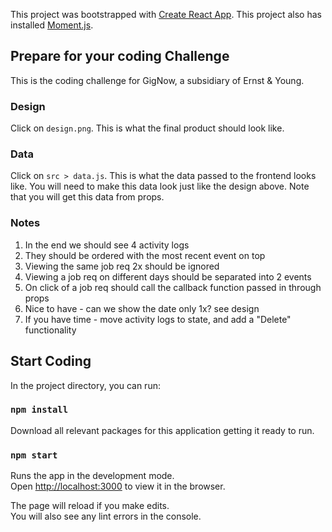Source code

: This project was bootstrapped with [Create React App](https://github.com/facebook/create-react-app).
This project also has installed [Moment.js](https://momentjs.com/docs/).

## Prepare for your coding Challenge

This is the coding challenge for GigNow, a subsidiary of Ernst & Young.

### Design

Click on `design.png`. This is what the final product should look like.

### Data

Click on `src > data.js`. This is what the data passed to the frontend looks like.
You will need to make this data look just like the design above.
Note that you will get this data from props.

### Notes

1. In the end we should see 4 activity logs
2. They should be ordered with the most recent event on top
3. Viewing the same job req 2x should be ignored
4. Viewing a job req on different days should be separated into 2 events
5. On click of a job req should call the callback function passed in through props
6. Nice to have - can we show the date only 1x? see design
7. If you have time - move activity logs to state, and add a "Delete" functionality

## Start Coding

In the project directory, you can run:

### `npm install`

Download all relevant packages for this application getting it ready to run.

### `npm start`

Runs the app in the development mode.<br>
Open [http://localhost:3000](http://localhost:3000) to view it in the browser.

The page will reload if you make edits.<br>
You will also see any lint errors in the console.
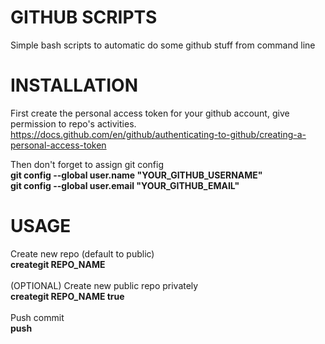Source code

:# GITHUB SCRIPTS
Simple bash scripts to automatic do some github stuff from command line

# INSTALLATION

First create the personal access token for your github account, give permission to repo's activities.
https://docs.github.com/en/github/authenticating-to-github/creating-a-personal-access-token

Then don't forget to assign git config<br/>
<b>git config --global user.name "YOUR_GITHUB_USERNAME"</b><br/>
<b>git config --global user.email "YOUR_GITHUB_EMAIL"</b><br/>
 
# USAGE

Create new repo (default to public)<br/>
  <b>creategit REPO_NAME</b><br/><br/>
(OPTIONAL) Create new public repo privately<br/>
  <b>creategit REPO_NAME true</b><br/><br/>
Push commit<br/>
  <b>push</b><br/>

───

• _GOAL OF THE EXERCISE_: Your answer must be the lines above from the one holding "Note that you will get this data from props." up to and including the one holding "# INSTALLATION", exact and with no pictures.

• _EXERCISE RESPONSE_:
Note that you will get this data from props.

### Notes

1. In the end we should see 4 activity logs
2. They should be ordered with the most recent event on top
3. Viewing the same job req 2x should be ignored
4. Viewing a job req on different days should be separated into 2 events
5. On click of a job req should call the callback function passed in through props
6. Nice to have - can we show the date only 1x? see design
7. If you have time - move activity logs to state, and add a "Delete" functionality

## Start Coding

In the project directory, you can run:

### `npm install`

Download all relevant packages for this application getting it ready to run.

### `npm start`

Runs the app in the development mode.<br>
Open [http://localhost:3000](http://localhost:3000) to view it in the browser.

The page will reload if you make edits.<br>
You will also see any lint errors in the console.
Source code

:# GITHUB SCRIPTS
Simple bash scripts to automatic do some github stuff from command line

# INSTALLATION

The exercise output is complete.